The details will never be known for certain as in who and when took what decisions, but with the MTA persistently short on capital funds and the politicos in Albany not willing to shell out much, when something had to be cut, the one that had less political power and the lower prospective ridership got axed. it was not necessarily the more expensive option that got cut as I have been trying to point out. Politically this might even be the correct decision because even if the New Haven Line Access is delayed and over budget if it gains its projected ridership it will make the case for the Hudson Line access to be implemented too. Going the other way around and building the Hudson Line access first and hoping that it turns out to be an enormous success and then being able to justify the New Haven Line access is certainly riskier proposition.
The other big problem that nobody brought so far is time slots into Penn and the platforms there. This is the one thing that even Cuomo cannot steamroll. If there are not enough timeslots then you cannot do the Hudson Line access. In all likelyhood, once ESA opens there will be enough timeslots for only one of the lines, either the New Haven Line or the Hudson Line, but not both. And if that is the case, then the New Haven Line is clearly the one that should get them. The main reasons why there will not be enough slots into Penn are two. First, the LIRR is converting the Atlantic Branch to a shuttle, so all the trains that currently go to Brooklyn need to end somewhere else and that somewhere else is the ESA and Penn reducing the total slots that LIRR can free up. Second, the cancellation of the ARC and its deep cavern left NJT dependent on Penn as a terminal for at least the next half century, so NJT cannot reduce its number of timeslots in Penn the way it would have with ARC. That reduction would have been small, but meaningful.

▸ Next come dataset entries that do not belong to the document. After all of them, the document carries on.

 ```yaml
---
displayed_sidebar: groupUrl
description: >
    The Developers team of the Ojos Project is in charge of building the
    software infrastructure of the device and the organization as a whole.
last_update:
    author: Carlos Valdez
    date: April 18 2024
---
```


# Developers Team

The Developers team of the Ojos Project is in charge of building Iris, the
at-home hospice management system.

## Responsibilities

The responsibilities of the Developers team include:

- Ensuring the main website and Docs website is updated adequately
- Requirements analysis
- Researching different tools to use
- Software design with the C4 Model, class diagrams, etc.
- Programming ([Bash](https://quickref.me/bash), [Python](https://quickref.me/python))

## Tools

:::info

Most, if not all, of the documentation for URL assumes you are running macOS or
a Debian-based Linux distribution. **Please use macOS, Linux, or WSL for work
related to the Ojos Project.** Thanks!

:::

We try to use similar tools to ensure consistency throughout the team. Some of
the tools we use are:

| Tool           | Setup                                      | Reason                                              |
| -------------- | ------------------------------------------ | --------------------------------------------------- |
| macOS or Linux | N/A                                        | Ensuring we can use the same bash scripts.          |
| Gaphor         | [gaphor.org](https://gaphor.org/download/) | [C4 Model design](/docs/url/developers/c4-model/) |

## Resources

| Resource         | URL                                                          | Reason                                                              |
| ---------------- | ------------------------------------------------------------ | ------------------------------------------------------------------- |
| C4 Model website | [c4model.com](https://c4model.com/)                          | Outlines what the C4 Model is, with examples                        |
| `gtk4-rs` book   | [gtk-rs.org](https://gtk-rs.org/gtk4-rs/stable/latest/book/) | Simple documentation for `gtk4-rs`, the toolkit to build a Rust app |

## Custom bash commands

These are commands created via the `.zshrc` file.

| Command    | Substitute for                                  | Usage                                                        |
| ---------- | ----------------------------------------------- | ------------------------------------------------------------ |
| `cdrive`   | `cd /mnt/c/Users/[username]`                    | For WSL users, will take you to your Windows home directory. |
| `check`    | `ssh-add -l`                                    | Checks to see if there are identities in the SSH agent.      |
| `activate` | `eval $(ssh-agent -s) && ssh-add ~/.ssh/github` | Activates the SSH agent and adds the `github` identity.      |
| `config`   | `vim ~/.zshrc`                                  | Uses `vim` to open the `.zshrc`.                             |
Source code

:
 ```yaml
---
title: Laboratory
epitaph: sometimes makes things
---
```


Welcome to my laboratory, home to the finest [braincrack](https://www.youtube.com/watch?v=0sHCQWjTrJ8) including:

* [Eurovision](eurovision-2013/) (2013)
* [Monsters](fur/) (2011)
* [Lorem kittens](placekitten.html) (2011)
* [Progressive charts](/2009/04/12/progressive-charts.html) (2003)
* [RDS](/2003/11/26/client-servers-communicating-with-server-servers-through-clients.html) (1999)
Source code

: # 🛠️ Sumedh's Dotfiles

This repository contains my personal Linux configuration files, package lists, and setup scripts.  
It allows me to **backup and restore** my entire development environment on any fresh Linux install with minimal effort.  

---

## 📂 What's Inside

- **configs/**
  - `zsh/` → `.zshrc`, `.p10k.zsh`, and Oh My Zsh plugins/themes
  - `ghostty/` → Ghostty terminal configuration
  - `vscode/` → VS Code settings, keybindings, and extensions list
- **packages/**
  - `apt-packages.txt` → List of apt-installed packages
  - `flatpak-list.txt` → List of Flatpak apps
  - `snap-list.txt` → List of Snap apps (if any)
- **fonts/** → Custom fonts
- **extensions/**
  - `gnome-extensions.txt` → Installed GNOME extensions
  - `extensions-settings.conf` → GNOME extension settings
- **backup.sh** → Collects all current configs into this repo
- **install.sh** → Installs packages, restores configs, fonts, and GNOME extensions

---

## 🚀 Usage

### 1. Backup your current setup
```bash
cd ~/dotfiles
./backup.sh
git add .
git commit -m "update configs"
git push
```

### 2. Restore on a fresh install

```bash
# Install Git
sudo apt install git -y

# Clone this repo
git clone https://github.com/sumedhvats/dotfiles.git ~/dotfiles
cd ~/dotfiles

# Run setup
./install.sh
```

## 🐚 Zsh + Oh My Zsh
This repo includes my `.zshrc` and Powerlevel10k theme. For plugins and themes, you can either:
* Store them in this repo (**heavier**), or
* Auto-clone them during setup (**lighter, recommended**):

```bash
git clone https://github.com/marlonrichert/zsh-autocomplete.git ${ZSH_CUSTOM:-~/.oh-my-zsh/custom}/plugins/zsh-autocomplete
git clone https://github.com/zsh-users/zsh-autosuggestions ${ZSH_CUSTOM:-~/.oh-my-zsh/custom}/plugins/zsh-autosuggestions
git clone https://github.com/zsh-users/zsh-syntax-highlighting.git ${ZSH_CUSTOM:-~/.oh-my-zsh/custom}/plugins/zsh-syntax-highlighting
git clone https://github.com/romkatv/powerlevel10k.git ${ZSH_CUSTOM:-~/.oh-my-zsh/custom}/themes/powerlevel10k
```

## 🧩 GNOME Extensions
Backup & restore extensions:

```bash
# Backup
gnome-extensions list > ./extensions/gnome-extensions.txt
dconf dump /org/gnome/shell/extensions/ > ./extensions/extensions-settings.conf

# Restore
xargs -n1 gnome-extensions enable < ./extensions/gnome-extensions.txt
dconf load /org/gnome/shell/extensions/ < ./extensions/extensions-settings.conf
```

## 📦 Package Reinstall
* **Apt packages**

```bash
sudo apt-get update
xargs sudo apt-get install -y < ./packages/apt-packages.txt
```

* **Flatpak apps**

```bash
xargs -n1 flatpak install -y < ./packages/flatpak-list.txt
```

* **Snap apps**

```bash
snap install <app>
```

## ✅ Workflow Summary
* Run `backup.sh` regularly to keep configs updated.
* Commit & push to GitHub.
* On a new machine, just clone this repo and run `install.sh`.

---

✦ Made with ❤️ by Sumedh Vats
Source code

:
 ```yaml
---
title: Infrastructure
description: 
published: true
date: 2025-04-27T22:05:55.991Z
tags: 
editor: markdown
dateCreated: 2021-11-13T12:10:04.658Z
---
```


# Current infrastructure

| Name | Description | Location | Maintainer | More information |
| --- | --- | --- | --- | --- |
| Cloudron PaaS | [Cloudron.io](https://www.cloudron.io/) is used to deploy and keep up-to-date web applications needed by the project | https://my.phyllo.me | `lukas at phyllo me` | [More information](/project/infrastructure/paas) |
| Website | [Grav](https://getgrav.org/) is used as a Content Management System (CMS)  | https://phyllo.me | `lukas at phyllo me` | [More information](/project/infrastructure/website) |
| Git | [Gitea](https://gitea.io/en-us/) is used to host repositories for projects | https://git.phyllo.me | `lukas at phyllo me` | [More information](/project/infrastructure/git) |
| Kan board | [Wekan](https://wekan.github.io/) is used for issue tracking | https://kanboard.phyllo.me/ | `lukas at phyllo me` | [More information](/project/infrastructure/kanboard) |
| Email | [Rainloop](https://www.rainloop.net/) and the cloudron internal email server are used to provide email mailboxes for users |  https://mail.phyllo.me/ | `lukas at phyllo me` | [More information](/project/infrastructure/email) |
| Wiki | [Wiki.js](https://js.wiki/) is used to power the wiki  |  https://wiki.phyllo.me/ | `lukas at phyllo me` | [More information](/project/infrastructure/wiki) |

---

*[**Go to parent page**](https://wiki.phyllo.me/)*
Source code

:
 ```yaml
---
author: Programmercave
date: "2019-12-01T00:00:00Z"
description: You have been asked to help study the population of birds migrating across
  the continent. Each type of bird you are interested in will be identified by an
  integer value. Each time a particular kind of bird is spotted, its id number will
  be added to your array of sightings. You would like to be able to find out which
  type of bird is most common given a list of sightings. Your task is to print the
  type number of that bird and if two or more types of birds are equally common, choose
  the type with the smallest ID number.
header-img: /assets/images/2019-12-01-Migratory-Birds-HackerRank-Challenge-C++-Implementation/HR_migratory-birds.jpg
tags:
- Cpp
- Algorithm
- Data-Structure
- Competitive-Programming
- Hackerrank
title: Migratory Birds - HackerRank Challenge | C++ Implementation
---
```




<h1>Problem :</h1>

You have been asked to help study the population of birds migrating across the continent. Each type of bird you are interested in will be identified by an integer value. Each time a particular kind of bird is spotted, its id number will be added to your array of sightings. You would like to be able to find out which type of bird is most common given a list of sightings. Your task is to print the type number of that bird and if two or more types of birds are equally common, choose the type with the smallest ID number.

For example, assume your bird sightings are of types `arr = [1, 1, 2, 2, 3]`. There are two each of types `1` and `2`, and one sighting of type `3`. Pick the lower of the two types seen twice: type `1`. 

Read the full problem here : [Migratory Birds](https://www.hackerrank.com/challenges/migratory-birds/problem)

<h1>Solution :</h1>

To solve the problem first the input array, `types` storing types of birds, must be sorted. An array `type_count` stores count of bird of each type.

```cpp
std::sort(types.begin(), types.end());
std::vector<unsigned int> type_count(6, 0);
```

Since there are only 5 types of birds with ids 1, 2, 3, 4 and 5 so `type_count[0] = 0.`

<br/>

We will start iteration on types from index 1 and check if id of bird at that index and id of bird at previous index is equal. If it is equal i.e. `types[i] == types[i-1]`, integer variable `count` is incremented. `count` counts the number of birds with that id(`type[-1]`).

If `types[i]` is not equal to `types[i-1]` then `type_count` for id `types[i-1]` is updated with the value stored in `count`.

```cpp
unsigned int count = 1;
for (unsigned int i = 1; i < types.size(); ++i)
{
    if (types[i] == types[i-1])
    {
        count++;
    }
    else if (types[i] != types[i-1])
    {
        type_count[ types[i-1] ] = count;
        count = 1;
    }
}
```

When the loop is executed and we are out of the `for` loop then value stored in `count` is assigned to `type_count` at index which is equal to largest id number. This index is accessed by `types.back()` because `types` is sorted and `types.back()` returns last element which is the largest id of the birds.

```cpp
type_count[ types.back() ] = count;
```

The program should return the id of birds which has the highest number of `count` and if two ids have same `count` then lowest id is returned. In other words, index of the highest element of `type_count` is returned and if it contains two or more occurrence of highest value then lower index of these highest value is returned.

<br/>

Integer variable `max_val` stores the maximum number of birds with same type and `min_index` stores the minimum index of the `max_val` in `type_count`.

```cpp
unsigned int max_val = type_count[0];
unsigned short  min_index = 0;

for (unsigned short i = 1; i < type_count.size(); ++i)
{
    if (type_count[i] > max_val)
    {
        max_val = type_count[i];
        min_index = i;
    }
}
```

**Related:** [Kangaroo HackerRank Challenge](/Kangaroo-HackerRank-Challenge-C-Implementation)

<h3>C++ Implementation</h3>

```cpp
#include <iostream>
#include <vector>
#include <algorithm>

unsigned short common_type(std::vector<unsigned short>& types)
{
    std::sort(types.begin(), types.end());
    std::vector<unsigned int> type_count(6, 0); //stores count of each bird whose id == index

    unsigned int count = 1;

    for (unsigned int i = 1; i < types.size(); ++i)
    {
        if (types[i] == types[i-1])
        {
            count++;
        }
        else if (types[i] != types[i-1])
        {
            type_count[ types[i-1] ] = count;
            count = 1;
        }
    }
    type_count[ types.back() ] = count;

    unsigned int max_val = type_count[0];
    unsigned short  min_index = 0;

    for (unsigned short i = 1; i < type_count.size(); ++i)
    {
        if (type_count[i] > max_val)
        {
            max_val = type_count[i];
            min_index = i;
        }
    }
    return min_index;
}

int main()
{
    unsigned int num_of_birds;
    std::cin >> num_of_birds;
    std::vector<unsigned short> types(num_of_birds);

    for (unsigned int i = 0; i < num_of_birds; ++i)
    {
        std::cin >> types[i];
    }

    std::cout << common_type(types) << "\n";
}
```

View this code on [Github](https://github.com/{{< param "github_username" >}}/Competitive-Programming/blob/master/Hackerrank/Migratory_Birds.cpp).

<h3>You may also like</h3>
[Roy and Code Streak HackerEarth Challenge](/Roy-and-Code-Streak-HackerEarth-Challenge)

If there are not enough timeslots at the platform at Penn for the Hudson Line, the only solution will be Penn South. I personally do not see Penn South ever happening, but Hudson Line access to Penn might give a stake for NYState in Penn South that would have otherwise being missing and eventually give that project a push a few decades from now. It is just too bad that by then I would have been pleasantly resting six feet under for a long time and won't see it.